Please check squeue man for more information.
man squeue
Job information¶
To view detailed job information use
:$ scontrol show job 689
JobId=689 JobName=test
UserId=user(1831) GroupId=user(1831) MCS_label=N/A
Priority=3348 Nice=0 Account=testproj QOS=normal
JobState=RUNNING Reason=None Dependency=(null)
Requeue=1 Restarts=0 BatchFlag=1 Reboot=0 ExitCode=0:0
RunTime=1-04:02:39 TimeLimit=2-00:00:00 TimeMin=N/A
SubmitTime=2025-06-03T09:54:41 EligibleTime=2025-06-03T09:54:41
AccrueTime=2025-06-03T09:54:41
StartTime=2025-06-03T09:54:41 EndTime=2025-06-05T09:54:41 Deadline=N/A
SuspendTime=None SecsPreSuspend=0 LastSchedEval=2025-06-03T09:54:41 Scheduler=Backfill
Partition=compute AllocNode:Sid=login05:3056374
ReqNodeList=m02 ExcNodeList=(null)
NodeList=m02
BatchHost=m02
NumNodes=1 NumCPUs=1 NumTasks=1 CPUs/Task=1 ReqB:S:C:T=0:0:*:*
ReqTRES=cpu=1,mem=8G,node=1,billing=1
AllocTRES=cpu=1,mem=8G,node=1,billing=1
Socks/Node=* NtasksPerN:B:S:C=1:0:*:* CoreSpec=*
MinCPUsNode=1 MinMemoryCPU=8G MinTmpDiskNode=0
Features=(null) DelayBoot=00:00:00
OverSubscribe=OK Contiguous=0 Licenses=(null) Network=(null)

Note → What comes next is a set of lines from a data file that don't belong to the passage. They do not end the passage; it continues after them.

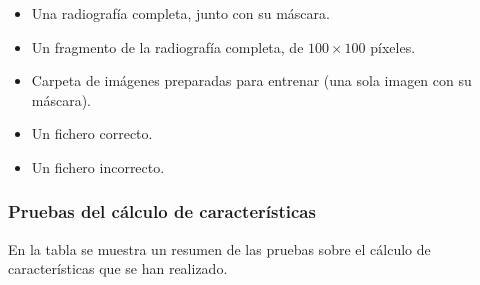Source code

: \begin{itemize}
\item Una radiografía completa, junto con su máscara.
\item Un fragmento de la radiografía completa, de $100\times100$ píxeles.
\item Carpeta de imágenes preparadas para entrenar (una sola imagen con su máscara).
\item Un fichero \arff{} correcto.
\item Un fichero \arff{} incorrecto.
\end{itemize}

\subsubsection{Pruebas del cálculo de características}
En la tabla  se muestra un resumen de las pruebas sobre el cálculo de características que se han realizado.

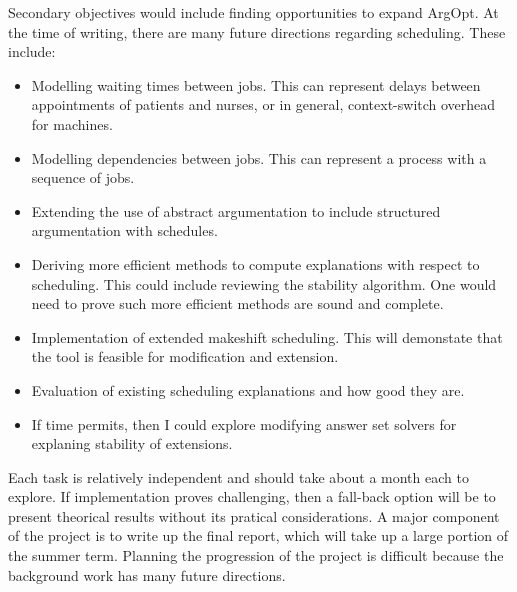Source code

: Secondary objectives would include finding opportunities to expand ArgOpt. At the time of writing, there are many future directions regarding scheduling. These include:
\begin{itemize}
	\item Modelling waiting times between jobs. This can represent delays between appointments of patients and nurses, or in general, context-switch overhead for machines.
	\item Modelling dependencies between jobs. This can represent a process with a sequence of jobs.
	\item Extending the use of abstract argumentation to include structured argumentation with schedules.
	\item Deriving more efficient methods to compute explanations with respect to scheduling. This could include reviewing the stability algorithm. One would need to prove such more efficient methods are sound and complete.
	\item Implementation of extended makeshift scheduling. This will demonstate that the tool is feasible for modification and extension.
	\item Evaluation of existing scheduling explanations and how good they are.
	\item If time permits, then I could explore modifying answer set solvers for explaning stability of extensions.
\end{itemize}

Each task is relatively independent and should take about a month each to explore. If implementation proves challenging, then a fall-back option will be to present theorical results without its pratical considerations. A major component of the project is to write up the final report, which will take up a large portion of the summer term. Planning the progression of the project is difficult because the background work has many future directions.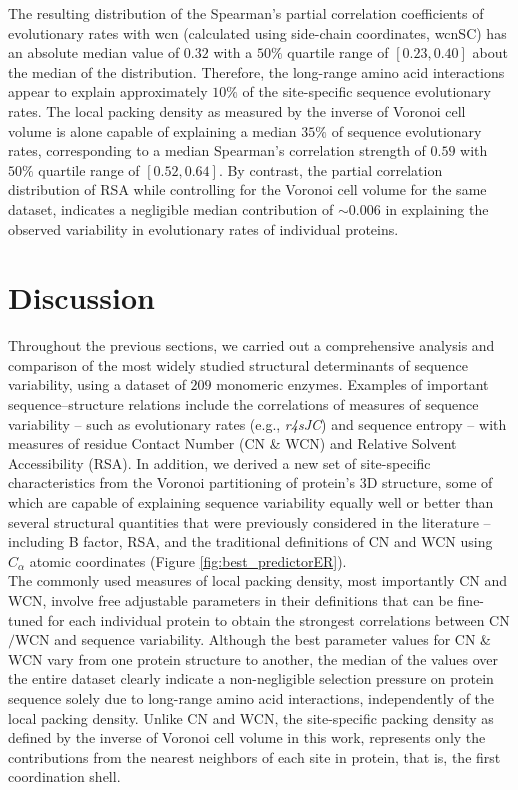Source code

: \documentclass[11pt]{article}
\begin{document}
    The resulting distribution of the Spearman's partial correlation coefficients of evolutionary rates with wcn (calculated using side-chain coordinates, wcnSC) has an absolute median value of $0.32$ with a $50\%$ quartile range of $[0.23,0.40]$ about the median of the distribution. Therefore, the long-range amino acid interactions appear to explain approximately $10\%$ of the site-specific sequence evolutionary rates. The local packing density as measured by the inverse of Voronoi cell volume is alone capable of explaining a median $35\%$ of sequence evolutionary rates, corresponding to a median Spearman's correlation strength of $0.59$ with $50\%$ quartile range of $[0.52,0.64]$. By contrast, the partial correlation distribution of RSA while controlling for the Voronoi cell volume for the same dataset, indicates a negligible median contribution of $\sim0.006$ in explaining the observed variability in evolutionary rates of individual proteins.


\section{Discussion}
\label{sec:discussion}

    Throughout the previous sections, we carried out a comprehensive analysis and comparison of the most widely studied structural determinants of sequence variability, using a dataset of $209$ monomeric enzymes. Examples of important sequence--structure relations include the correlations of measures of sequence variability -- such as evolutionary rates (e.g., {\it r4sJC}) and sequence entropy -- with measures of residue Contact Number (CN \& WCN) and Relative Solvent Accessibility (RSA). In addition, we derived a new set of site-specific characteristics from the Voronoi partitioning of protein's 3D structure, some of which are capable of explaining sequence variability equally well or better than several structural quantities that were previously considered in the literature -- including B factor, RSA, and the traditional definitions of CN and WCN using $C_\alpha$ atomic coordinates (Figure \ref{fig:best_predictorER}). \\

    The commonly used measures of local packing density, most importantly CN and WCN, involve free adjustable parameters in their definitions that can be fine-tuned for each individual protein to obtain the strongest correlations between CN$/$WCN and sequence variability.   Although the best parameter values for CN \& WCN vary from one protein structure to another, the median of the values over the entire dataset clearly indicate a non-negligible selection pressure on protein sequence solely due to long-range amino acid interactions, independently of the local packing density. Unlike CN and WCN, the site-specific packing density as defined by the inverse of Voronoi cell volume in this work, represents only the contributions from the nearest neighbors of each site in protein, that is, the first coordination shell.  \\
\end{document}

Command=/gpfs/users/staff/user/../test1.job
WorkDir=/gpfs/users/staff/user/benchmarks/lammps/spce
StdErr=/gpfs/users/staff/user/../test.err
StdIn=/dev/null
StdOut=/gpfs/users/staff/user/../test.out
TresPerTask=cpu=1
Pending Jobs¶
Common reasons for awaiting jobs.
| Dependency | This job is waiting for a dependent job to complete. |
| NodeDown | A node required by the job is down. |
| PartitionDown | The partition (queue) required by this job is in a DOWN state and temporarily accepting no jobs, for instance because of maintenance. Note that this message may be displayed for a time even after the system is back up. |
| Priority | One or more higher priority jobs exist for this partition or advanced reservation. Other jobs in the queue have higher priority than yours. |
| ReqNodeNotAvail | No nodes can be found satisfying your limits, for instance because maintenance is scheduled and the job can not finish before it |
| Reservation | The job is waiting for its advanced reservation to become available. |
| Resources | The job is waiting for resources (nodes) to become available and will run when Slurm finds enough free nodes. |
| SystemFailure | Failure of the SLURM system, a file system, the network, etc |